(Stored data entries)
===

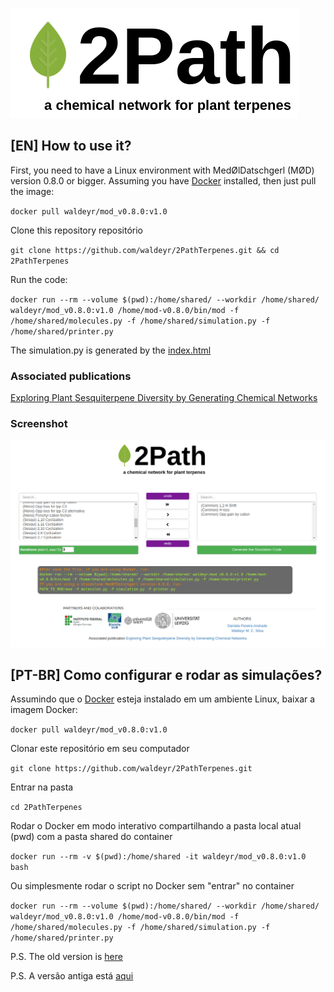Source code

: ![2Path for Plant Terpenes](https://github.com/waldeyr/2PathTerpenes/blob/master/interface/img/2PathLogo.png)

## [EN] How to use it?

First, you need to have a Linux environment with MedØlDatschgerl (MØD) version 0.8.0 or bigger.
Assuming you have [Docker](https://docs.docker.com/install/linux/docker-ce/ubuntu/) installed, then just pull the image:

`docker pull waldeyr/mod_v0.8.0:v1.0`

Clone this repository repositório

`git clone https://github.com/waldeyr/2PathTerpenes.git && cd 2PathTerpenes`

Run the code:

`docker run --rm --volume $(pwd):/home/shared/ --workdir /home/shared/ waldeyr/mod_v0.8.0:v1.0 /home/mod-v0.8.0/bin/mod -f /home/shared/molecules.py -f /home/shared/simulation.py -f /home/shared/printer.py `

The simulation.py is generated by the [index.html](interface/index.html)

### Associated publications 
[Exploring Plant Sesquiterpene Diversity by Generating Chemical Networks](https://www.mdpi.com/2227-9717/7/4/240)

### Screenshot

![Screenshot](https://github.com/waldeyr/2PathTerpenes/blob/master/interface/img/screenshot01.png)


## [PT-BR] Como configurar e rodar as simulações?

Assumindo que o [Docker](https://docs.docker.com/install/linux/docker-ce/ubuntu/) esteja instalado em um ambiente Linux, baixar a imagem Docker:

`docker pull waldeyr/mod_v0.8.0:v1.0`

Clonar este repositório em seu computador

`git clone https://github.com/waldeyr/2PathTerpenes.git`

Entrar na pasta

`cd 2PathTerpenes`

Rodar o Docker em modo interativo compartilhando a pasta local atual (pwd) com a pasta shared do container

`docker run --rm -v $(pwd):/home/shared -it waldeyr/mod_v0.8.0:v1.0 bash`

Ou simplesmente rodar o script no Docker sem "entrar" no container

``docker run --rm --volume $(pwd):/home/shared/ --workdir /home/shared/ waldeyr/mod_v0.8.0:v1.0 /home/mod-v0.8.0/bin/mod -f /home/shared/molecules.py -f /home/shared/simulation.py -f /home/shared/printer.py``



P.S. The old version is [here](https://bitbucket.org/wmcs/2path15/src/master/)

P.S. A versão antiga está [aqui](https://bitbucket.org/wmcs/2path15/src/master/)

===

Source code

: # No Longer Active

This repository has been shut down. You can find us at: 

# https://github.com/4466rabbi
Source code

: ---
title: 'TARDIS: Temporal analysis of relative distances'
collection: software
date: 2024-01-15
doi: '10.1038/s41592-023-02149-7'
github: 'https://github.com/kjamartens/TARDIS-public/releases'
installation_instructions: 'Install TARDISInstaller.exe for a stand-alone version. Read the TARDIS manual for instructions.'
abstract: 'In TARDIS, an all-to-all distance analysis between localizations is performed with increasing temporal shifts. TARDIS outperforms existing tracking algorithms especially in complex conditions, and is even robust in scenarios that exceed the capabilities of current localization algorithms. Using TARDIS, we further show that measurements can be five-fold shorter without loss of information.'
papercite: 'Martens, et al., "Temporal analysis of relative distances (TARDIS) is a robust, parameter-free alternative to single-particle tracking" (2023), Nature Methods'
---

===

# What is being asked
Your task is to retype the entries verbatim, starting with the line that holds "clone https://github.com/waldeyr/2PathTerpenes.git &&" and stopping after the line that holds "## [PT-BR] Como".

# Expected output
`git clone https://github.com/waldeyr/2PathTerpenes.git && cd 2PathTerpenes`

Run the code:

`docker run --rm --volume $(pwd):/home/shared/ --workdir /home/shared/ waldeyr/mod_v0.8.0:v1.0 /home/mod-v0.8.0/bin/mod -f /home/shared/molecules.py -f /home/shared/simulation.py -f /home/shared/printer.py `

The simulation.py is generated by the [index.html](interface/index.html)

### Associated publications 
[Exploring Plant Sesquiterpene Diversity by Generating Chemical Networks](https://www.mdpi.com/2227-9717/7/4/240)

### Screenshot

![Screenshot](https://github.com/waldeyr/2PathTerpenes/blob/master/interface/img/screenshot01.png)


## [PT-BR] Como configurar e rodar as simulações?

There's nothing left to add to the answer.